An important first step to understanding growth marketing is to compare and contrast it with traditional “brand” marketing. There are plenty of nuances here, but it ultimately boils down to how a marketer approaches the funnel. Brand marketers traditionally focus on the top of the funnel—awareness and acquisition. Growth marketers, however, focus on the entire funnel.

Your job as a growth marketer is to drive growth across your organization in any way that you can, and this is done by growth hacking. Growth hacking is another buzzword that’s interrelated with growth marketing and the growth mindset, and is the driving force behind the lean startup methodology. It was created by early-stage startups to grow exponentially with tight budgets (Facebook and Airbnb, as examples). Growth hacking is aggressive and lean, aiming to generate long-term, sustainable growth with as small a budget as possible, primarily by focusing on customer retention.

AAARRR Framework

AAARRR, a growth hacking framework illustrated by Tomas Capponi


Mason Pelt provides a strong analogy to understand what growth hacking is about: “Imagine your business is a bucket and your leads are water. You don’t want to pour water into a leaky bucket; it’s a waste of money.”. To bring Mason’s point home, traditional marketers ask “How can we increase the flow of water into our bucket?”, while growth hackers ask “How can we stop this bucket from leaking? Or, how can we get a new bucket that doesn’t leak?”. A combination of both is ideal, but it’s clear to see which one has a higher priority.

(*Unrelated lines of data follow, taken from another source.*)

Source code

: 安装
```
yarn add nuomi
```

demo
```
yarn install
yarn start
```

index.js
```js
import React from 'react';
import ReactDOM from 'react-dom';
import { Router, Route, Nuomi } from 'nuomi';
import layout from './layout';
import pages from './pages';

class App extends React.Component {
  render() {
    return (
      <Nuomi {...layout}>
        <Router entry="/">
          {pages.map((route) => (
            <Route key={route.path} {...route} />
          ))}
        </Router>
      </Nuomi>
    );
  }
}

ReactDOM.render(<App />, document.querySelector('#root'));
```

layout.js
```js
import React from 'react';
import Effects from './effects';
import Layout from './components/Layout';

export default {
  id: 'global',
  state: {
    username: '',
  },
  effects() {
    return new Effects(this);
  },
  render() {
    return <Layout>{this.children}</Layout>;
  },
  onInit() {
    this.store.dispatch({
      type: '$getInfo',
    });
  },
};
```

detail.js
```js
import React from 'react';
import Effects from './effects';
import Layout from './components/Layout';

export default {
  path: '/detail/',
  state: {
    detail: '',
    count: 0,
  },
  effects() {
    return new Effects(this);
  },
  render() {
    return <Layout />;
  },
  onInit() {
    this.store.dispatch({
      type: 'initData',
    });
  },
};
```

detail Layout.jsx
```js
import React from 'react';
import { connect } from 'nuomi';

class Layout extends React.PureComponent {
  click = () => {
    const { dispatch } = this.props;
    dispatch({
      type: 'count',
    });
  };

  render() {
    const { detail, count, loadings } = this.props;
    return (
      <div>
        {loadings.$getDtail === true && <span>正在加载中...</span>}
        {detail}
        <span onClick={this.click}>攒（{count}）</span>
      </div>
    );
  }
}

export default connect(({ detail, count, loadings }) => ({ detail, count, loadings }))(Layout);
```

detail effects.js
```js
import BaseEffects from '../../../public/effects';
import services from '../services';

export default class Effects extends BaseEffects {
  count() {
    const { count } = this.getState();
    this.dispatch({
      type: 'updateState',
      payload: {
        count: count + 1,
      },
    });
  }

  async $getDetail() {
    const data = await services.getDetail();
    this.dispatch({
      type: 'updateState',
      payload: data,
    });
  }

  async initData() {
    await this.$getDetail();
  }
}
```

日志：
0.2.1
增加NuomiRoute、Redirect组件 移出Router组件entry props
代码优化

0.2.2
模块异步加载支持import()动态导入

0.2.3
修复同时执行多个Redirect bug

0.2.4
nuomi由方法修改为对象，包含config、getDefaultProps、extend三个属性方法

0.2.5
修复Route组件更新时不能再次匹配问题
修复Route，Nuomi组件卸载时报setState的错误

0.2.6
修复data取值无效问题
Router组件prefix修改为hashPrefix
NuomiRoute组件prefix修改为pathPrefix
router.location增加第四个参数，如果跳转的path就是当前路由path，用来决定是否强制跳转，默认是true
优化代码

So, how does a growth marketer drive growth?


"Experimentation is the defining trait of growth."

Experimentation is the defining trait of growth. It’s impossible to understand what works and what doesn’t through intuition or experience alone. Growth marketers develop clear hypotheses, define experiments, and test their assumptions to ensure that their results are efficient and scalable.

Scalable results?

Yes, scalable! It’s one thing to understand that your marketing initiative is working, but to take it to the next level, you have to understand why it’s working. Your email campaign is performing well, but why? Is it the language you used? Perhaps you could drive 10-20% more growth by changing the tone of your copy. Is it the time of day? Maybe sending the email on a Thursday instead of a Monday will increase engagement. Or, maybe you’re satisfied with the performance of your campaign. But what if LinkedIn outreach is better? You can read blogs like this one that tell you what works and what doesn’t, but there are so many extraneous variables at play here— how can a blog article have better insights into what resonates with your customers than your customers themselves.

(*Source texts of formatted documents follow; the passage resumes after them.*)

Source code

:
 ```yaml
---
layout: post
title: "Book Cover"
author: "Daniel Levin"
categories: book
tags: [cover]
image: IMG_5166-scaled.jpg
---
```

This is the key reason why growth marketing is quickly becoming an industry standard. It’s a proven process for proven results. Growth marketing gives you the confidence to invest more money into what’s working because you know it wasn’t luck. Similarly, it can give you the confidence to eliminate initiatives that you think are working when, in reality, it is actually luck. Furthermore, you can pick up on patterns that can apply to your other campaigns, saving time and money knowing that what you’re doing works because you’ve proven it.

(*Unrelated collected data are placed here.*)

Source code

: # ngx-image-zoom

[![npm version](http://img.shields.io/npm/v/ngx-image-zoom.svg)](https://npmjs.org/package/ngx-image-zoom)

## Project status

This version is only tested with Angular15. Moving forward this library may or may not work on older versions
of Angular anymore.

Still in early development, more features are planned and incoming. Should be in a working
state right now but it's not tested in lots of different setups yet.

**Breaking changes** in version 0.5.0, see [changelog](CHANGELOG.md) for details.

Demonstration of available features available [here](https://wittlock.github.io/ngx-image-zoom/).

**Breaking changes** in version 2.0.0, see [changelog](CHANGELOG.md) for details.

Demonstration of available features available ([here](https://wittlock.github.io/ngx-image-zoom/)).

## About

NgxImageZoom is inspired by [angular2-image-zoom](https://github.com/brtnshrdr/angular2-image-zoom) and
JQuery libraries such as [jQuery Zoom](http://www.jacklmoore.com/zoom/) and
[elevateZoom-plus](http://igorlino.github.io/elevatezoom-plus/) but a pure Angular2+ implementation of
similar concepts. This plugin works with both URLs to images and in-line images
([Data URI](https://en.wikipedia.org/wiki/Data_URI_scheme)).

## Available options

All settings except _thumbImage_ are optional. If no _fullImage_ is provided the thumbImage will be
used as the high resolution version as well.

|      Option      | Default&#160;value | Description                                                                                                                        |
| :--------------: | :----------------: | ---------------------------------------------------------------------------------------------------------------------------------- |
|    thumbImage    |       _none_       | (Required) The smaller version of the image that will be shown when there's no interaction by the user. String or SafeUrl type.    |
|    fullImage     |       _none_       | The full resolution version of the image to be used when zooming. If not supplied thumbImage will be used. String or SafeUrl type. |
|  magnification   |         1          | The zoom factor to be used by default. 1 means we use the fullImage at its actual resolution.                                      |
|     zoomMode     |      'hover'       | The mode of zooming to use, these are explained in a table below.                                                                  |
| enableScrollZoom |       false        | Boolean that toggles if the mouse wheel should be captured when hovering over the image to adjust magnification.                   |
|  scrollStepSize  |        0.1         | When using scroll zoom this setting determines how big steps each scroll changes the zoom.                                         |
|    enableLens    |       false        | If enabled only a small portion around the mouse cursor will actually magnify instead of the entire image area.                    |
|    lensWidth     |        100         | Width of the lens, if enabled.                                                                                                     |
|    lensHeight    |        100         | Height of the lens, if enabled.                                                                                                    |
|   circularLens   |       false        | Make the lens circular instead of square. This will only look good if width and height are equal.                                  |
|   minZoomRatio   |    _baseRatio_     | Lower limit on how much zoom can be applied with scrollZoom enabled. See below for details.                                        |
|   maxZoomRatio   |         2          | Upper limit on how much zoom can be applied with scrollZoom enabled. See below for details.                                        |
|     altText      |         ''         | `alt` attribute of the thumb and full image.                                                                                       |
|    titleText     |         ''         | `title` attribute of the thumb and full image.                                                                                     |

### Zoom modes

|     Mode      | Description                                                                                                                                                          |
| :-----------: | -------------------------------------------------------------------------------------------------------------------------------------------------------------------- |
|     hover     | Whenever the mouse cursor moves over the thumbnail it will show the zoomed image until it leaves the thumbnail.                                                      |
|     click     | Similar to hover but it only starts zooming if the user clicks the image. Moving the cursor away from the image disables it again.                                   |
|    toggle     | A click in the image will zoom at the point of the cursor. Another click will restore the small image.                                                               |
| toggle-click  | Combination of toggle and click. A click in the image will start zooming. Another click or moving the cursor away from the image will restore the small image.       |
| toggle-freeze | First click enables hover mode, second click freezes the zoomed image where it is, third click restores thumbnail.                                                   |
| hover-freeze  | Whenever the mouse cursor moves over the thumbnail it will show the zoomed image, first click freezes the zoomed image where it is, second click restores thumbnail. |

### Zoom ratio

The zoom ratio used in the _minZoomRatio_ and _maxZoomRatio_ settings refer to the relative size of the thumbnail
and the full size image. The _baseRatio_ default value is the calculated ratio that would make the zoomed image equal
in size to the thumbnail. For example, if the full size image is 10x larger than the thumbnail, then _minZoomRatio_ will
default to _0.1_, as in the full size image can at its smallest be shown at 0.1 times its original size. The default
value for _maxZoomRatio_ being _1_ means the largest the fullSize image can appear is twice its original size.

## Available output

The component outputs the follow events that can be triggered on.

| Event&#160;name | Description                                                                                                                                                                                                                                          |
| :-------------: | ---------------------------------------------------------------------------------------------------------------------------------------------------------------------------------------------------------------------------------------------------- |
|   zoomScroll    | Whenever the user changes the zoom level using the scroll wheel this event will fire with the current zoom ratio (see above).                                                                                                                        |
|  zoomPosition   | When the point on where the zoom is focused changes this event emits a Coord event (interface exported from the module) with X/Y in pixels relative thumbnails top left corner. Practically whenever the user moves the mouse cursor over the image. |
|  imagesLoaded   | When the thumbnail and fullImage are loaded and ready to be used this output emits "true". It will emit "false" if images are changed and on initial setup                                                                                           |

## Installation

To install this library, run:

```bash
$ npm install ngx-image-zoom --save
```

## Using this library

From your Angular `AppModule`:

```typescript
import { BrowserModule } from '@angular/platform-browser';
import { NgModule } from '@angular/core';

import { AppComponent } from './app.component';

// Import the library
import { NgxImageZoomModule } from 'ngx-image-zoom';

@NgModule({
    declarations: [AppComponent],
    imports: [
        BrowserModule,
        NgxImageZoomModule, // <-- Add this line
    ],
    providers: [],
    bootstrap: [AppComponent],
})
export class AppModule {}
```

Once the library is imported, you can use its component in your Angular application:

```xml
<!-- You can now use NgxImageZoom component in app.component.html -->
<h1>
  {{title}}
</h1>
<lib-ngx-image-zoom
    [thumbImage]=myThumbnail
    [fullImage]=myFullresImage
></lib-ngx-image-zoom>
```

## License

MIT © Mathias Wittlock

But experiments are expensive!

If this thought has popped into your mind as you’ve read to this point, you’re not alone. Many marketers at small to medium-sized companies think that experimenting is out of their league. But, I’d argue that experimenting is even more important—and easier—the smaller the business is. After all, the growth mindset was conceived by startups that needed cheap growth to survive. Being small can be a blessing in disguise. You’re agile and can pivot quickly and easily, which is a key way that the little guys have a competitive edge. Yes, experimentation can seem costly and wasteful at the surface, but the beauty of it is that you’re actually saving resources in the long run. Here’s an example:

Let’s assume you’re the proud owner of a lemonade stand in town. You’ve been having success selling lemonade for $1 per cup, but think you can do better. Your objective is to increase sales by 20%. Your advertising budget is $100 for the year, and want to determine the most effective messaging to reach your sales target. Since you started selling lemonade, the sign has always said “Ice Cold Lemonade”. You know it works, but how well? You’ve created three other signs, and want to see which one has the most success by exchanging them every Sunday. Your experiment is as follows:

  1. "Ice Cold Lemonade"
  2. "Fresh-Squeezed Lemonade"
  3. "Delicious Lemonade"
  4. "Lemonade - $1"

You allocate $10 from your budget for each day. Here are your results:

  1. 50 cups sold (a typical day for you)
  2. 60 cups sold
  3. 40 cups sold
  4. 30 cups sold

Your “Fresh-Squeezed Lemonade” sign was a hit! You replace your old sign, and spend the remaining $60 on your new campaign, reaching your 20% sales goal. Now, I know this example has some holes in it. Nobody is spending $10 a day on signs for a lemonade stand, but that’s not the point. By devoting 40% of your advertising budget to experimentation, you’ve successfully increased your sales by 20%! The “sunk-cost” of the experiment will be paid back in no-time. This is not to say you should spend 40% of your advertising budget on experimentation, it will vary on a case-by-case basis. The numbers are the least important thing to remember here. Instead, the key takeaway is that you have to give to get. This "giving" doesn't have to be expensive, either. Better yet, experimenting doesn’t have to cost money at all. Maybe you find a way to make these signs for free? If so, you’ve captured the essence of the lean startup methodology and, in turn, a growth mindset. The key isn’t to invest as much as possible for growth, but instead to achieve as much growth as possible with the least amount of resources as possible.

GROWS Process

G.R.O.W.S.-Process by Growth Tribe


This is a prime example of why experimentation is so important. What if you didn’t experiment and stuck with your traditional advertising strategy? Nothing! Your old strategy worked fine. It’s comfortable, and it’s not like it was performing poorly—it was the second most successful option, after all. However, by sticking with your old strategy, you’re effectively missing out on 10 cups a day in sales. You may argue that this was an ideal case since your experiment successfully identified an optimization opportunity. What if they all failed? This answer depends on how you perceive “failure”. John Wanamaker, a pioneer in marketing said it brilliantly:

“Half the money I spend on advertising is wasted; the trouble is I don’t know which half.”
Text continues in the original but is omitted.